··· DATA FOR THIS TASK ···

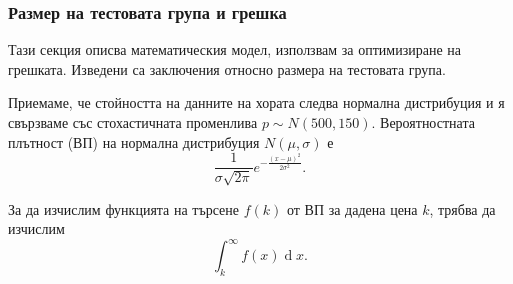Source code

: \documentclass[11pt, a4paper]{article}
\theoremstyle{definition}
\begin{document}
			\subsubsection{Размер на тестовата група и грешка}
				Тази секция описва математическия модел, използвам за оптимизиране на грешката. Изведени са заключения относно размера на тестовата група.\par
				Приемаме, че стойността на данните на хората следва нормална дистрибуция и я свързваме със стохастичната променлива $p\sim N(500, 150)$. Вероятностната плътност (ВП) на нормална дистрибуция $N(\mu, \sigma)$ е $$\frac{1}{\sigma\sqrt{2\pi}}e^{-\frac{(x-\mu)^{2}}{2\sigma^{2}}}.$$\par\noindent
				За да изчислим функцията на търсене $f(k)$ от ВП за дадена цена $k$, трябва да изчислим
				$$\int_{k}^{\infty}f(x)\operatorname{d} x.$$
\end{document}
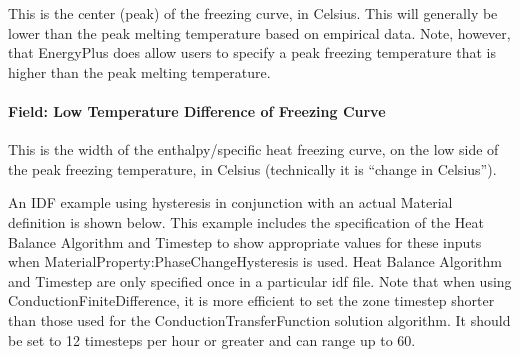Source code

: This is the center (peak) of the freezing curve, in Celsius.  This will generally be lower than the peak melting temperature based on empirical data.  Note, however, that EnergyPlus does allow users to specify a peak freezing temperature that is higher than the peak melting temperature.

\paragraph{Field: Low Temperature Difference of Freezing Curve}\label{materialpropertyphasechangehysteresis-inputs-low-temperature-difference-of-freezing-curve}

This is the width of the enthalpy/specific heat freezing curve, on the low side of the peak freezing temperature, in Celsius (technically it is ``change in Celsius'').

An IDF example using hysteresis in conjunction with an actual Material definition is shown below.  This example includes the specification of the Heat Balance Algorithm and Timestep to show appropriate values for these inputs when MaterialProperty:PhaseChangeHysteresis is used.  Heat Balance Algorithm and Timestep are only specified once in a particular idf file.  Note that when using ConductionFiniteDifference, it is more efficient to set the zone timestep shorter than those used for the ConductionTransferFunction solution algorithm.  It should be set to 12 timesteps per hour or greater and can range up to 60.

···

▸ ASSIGNMENT
Give again, exactly as written above, every line from the one holding "За да изчислим" to the one holding "This is the width", with both ends kept and the pictures left out.

▸ ANSWER TO THIS EXERCISE
				За да изчислим функцията на търсене $f(k)$ от ВП за дадена цена $k$, трябва да изчислим
				$$\int_{k}^{\infty}f(x)\operatorname{d} x.$$
\end{document}
Source code

: This is the center (peak) of the freezing curve, in Celsius.  This will generally be lower than the peak melting temperature based on empirical data.  Note, however, that EnergyPlus does allow users to specify a peak freezing temperature that is higher than the peak melting temperature.

\paragraph{Field: Low Temperature Difference of Freezing Curve}\label{materialpropertyphasechangehysteresis-inputs-low-temperature-difference-of-freezing-curve}

This is the width of the enthalpy/specific heat freezing curve, on the low side of the peak freezing temperature, in Celsius (technically it is ``change in Celsius'').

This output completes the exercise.